- YOUR OBJECTIVE:
Find the line with "disk are seen" in the records below. Copy it and every line after it, up to and including the line with "library can be".

- RECORD EXCERPTS:

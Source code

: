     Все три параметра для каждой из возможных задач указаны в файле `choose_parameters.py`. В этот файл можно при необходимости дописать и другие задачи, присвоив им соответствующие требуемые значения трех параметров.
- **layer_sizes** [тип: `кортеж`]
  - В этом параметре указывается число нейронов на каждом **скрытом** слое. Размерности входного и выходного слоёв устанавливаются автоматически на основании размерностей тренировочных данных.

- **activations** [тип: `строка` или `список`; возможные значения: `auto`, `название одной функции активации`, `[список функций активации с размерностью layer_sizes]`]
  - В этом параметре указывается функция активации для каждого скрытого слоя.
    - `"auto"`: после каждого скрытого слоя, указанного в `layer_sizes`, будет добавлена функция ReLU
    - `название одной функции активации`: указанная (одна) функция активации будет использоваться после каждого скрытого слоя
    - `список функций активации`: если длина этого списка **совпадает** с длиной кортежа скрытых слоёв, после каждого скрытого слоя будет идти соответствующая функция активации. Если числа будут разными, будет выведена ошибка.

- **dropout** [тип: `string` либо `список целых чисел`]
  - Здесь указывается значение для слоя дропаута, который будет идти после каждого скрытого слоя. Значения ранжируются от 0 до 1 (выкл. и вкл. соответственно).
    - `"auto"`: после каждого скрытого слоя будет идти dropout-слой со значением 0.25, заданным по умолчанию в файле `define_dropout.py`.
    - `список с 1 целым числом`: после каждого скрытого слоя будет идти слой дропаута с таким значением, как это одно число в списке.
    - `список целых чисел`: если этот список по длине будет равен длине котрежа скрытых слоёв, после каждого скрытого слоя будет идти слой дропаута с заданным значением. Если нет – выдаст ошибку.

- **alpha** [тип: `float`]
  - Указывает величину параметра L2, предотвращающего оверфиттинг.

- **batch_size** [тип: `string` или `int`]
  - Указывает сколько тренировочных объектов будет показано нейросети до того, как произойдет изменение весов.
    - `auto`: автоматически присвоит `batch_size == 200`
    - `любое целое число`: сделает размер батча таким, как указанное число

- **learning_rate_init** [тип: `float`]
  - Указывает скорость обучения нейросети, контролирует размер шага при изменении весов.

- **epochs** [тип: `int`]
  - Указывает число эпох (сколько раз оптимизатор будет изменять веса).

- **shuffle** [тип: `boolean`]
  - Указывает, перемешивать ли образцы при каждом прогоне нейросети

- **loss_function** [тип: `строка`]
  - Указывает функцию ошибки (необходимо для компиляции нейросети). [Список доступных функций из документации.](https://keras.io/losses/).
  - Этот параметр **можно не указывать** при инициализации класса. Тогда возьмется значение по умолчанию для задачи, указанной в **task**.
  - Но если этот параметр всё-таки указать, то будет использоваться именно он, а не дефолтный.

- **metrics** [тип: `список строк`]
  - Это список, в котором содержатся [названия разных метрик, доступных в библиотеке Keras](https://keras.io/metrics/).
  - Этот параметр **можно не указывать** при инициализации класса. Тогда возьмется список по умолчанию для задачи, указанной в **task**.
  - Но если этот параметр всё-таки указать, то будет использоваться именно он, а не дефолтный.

...

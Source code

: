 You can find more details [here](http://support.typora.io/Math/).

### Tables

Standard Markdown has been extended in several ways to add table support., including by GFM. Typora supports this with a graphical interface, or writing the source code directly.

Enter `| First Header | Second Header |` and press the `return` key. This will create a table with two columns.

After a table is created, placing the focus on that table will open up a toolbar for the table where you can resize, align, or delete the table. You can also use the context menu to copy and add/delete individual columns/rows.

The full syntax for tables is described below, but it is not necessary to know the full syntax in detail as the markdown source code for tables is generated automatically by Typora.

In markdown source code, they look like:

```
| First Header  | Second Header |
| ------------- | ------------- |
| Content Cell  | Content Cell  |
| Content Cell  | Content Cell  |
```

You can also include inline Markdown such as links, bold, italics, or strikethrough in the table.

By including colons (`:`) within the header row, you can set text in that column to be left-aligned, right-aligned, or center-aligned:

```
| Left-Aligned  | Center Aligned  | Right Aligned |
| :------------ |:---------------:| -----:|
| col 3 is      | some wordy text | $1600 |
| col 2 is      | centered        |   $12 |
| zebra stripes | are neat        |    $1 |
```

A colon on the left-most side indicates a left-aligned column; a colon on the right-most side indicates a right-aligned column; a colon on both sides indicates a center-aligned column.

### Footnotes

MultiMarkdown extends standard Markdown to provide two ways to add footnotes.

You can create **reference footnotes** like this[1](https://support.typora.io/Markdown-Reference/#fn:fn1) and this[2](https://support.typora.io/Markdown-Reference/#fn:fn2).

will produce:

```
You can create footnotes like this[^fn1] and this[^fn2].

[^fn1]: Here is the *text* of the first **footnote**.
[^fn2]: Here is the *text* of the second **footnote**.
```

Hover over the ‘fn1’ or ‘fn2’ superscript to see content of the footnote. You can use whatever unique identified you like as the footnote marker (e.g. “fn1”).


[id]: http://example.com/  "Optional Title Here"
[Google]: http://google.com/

---

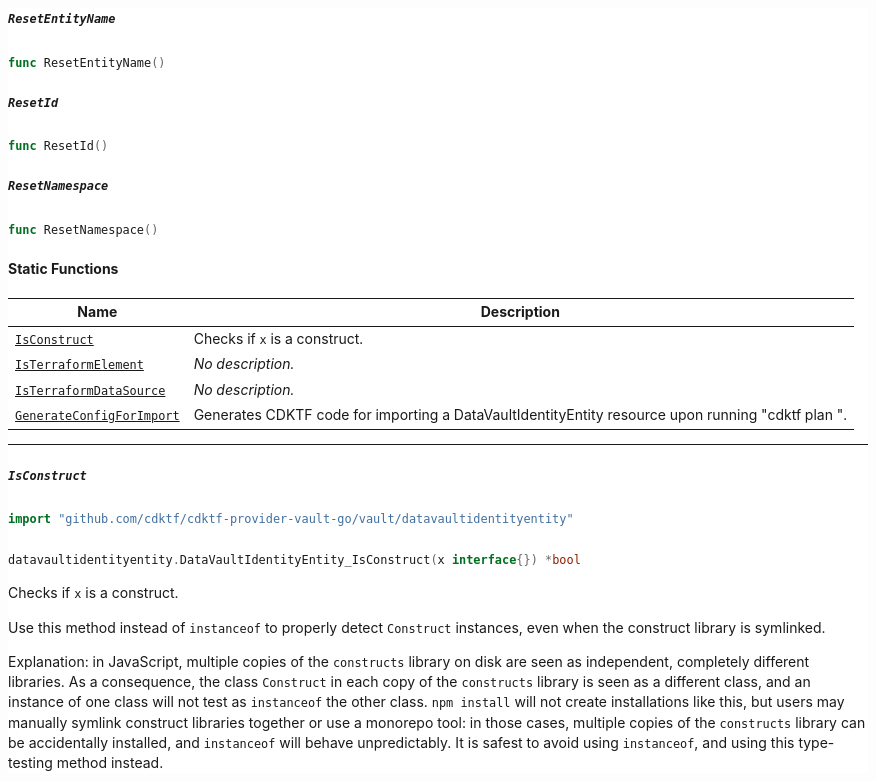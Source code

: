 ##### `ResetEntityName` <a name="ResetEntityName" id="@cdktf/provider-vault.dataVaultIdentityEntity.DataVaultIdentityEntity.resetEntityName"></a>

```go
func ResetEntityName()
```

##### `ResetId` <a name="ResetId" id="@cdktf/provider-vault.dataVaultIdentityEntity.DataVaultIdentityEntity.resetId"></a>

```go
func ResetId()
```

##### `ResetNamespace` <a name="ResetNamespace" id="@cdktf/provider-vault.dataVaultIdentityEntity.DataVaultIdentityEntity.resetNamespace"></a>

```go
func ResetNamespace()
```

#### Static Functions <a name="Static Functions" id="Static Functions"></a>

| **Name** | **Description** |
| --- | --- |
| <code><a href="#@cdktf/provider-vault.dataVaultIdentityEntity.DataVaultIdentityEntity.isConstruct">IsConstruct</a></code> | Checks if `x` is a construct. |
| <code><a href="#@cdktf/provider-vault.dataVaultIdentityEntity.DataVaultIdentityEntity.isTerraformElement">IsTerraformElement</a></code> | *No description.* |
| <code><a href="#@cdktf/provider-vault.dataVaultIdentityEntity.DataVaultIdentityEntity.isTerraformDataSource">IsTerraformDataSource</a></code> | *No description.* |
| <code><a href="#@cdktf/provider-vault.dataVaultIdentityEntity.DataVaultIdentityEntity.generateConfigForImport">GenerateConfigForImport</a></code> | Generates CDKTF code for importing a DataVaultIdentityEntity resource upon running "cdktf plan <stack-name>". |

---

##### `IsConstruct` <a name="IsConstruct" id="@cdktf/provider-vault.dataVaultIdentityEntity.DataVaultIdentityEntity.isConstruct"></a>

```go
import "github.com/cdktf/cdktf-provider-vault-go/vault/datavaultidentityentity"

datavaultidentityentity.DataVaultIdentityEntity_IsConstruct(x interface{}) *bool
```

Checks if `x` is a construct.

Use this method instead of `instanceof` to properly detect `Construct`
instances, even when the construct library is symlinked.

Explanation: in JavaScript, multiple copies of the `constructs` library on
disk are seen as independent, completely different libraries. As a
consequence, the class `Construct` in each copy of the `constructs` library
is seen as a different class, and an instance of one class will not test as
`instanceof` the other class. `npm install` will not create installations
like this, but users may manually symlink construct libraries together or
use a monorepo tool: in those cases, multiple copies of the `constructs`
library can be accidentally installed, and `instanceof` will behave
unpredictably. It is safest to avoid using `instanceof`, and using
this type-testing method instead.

- TASK SOLUTION:
disk are seen as independent, completely different libraries. As a
consequence, the class `Construct` in each copy of the `constructs` library
is seen as a different class, and an instance of one class will not test as
`instanceof` the other class. `npm install` will not create installations
like this, but users may manually symlink construct libraries together or
use a monorepo tool: in those cases, multiple copies of the `constructs`
library can be accidentally installed, and `instanceof` will behave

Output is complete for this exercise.